You see it every day: a critique of one of the Times’ typically lame bylined pieces from their DC bureau. We all know they’re awful. If the Times covered New York City politics in the wimpy, “who’s to say” way they covered DC politics, they’d be laughed out of town. The latest example is this weekend’s fact-famished both-sides-do-it take on voter fraud. But here’s Jay Rosen pointing out that weak coverage is weak business:
But it’s not that safe. Democrats argue/Republicans contend/We have No Idea… increasingly won’t cut it for the Times, or its competitors like the FT, the Wall Street Journal, the Washington Post. The upscale, high-information readers the Times wants to charge more money to, the core loyalists who are being asked to finance more of the operation— these users are increasingly likely to know about various preponderance-of-evidence calls independent of whether the Times knows enough to include that review in its reporting. When this kind of reader comes upon he said, she said reporting on a big story where it’s CONTENTS UNDER PRESSURE, as with the right to vote: bad moment for the Times brand.

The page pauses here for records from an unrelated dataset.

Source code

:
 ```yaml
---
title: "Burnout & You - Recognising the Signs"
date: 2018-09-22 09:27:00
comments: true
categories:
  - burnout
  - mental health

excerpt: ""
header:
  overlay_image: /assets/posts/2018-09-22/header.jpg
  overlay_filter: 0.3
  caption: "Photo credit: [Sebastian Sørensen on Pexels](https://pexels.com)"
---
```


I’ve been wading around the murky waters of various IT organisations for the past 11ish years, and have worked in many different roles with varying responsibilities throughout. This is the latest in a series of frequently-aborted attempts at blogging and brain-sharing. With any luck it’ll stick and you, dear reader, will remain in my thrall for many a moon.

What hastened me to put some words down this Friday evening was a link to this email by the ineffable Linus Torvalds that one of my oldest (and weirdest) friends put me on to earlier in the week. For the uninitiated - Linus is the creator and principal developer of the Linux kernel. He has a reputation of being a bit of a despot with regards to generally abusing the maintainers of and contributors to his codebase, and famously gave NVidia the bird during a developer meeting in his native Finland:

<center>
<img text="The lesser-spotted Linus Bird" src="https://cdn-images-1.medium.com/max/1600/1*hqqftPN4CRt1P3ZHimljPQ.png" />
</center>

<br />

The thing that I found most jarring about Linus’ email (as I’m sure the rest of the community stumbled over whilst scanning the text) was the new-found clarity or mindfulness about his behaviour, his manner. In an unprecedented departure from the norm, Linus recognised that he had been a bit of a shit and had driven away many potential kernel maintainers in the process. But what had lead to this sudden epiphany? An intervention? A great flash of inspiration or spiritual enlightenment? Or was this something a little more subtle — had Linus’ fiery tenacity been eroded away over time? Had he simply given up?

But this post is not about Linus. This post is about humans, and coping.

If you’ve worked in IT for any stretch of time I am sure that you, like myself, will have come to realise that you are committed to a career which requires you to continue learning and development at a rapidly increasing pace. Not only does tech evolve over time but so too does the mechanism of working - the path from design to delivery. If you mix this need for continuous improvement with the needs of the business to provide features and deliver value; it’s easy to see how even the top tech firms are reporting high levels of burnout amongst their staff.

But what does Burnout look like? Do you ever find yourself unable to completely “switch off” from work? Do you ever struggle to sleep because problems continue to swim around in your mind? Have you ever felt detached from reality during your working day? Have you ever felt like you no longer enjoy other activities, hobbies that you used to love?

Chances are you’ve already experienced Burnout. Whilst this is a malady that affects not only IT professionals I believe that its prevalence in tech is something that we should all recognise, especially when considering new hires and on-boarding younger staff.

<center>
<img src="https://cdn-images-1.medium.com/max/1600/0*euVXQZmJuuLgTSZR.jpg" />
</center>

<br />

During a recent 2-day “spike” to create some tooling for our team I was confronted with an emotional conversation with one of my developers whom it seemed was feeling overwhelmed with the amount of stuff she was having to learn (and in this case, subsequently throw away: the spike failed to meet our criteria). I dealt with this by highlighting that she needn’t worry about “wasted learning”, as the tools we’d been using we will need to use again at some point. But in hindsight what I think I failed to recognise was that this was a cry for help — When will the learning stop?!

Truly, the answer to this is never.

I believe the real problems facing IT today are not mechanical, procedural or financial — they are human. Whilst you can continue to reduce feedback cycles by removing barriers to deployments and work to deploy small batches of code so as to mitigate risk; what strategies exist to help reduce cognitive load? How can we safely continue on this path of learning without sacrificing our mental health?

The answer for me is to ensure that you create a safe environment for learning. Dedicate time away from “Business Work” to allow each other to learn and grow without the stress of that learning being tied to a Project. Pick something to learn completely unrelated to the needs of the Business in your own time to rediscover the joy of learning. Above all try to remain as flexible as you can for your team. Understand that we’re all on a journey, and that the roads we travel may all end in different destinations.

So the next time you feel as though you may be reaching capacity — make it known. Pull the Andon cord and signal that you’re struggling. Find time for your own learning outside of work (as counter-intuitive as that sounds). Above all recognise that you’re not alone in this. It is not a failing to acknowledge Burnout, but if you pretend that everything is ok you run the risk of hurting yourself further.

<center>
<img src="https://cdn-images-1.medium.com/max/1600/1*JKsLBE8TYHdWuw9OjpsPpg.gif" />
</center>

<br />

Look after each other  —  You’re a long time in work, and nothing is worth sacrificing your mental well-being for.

My sense: What was acceptably lame under market conditions that Bill Keller began with is a more corrosive practice today. I think The Masthead knows it. This is one of the reasons theycreated the Upshot, where preponderance of evidence, not a summary of partisan talking points, is supposed to be the baseline practice.
Yes, they did create the Upshot, and what I’ve seen is pretty OK, but readers are busy. Why do we need to hunt down the facts about voter fraud in the part of the Times where they deal with facts? Why do they print falsehoods on the front page? That’s how you send readers, not to mention precious clicks, to Vox or Five Thirty Eight.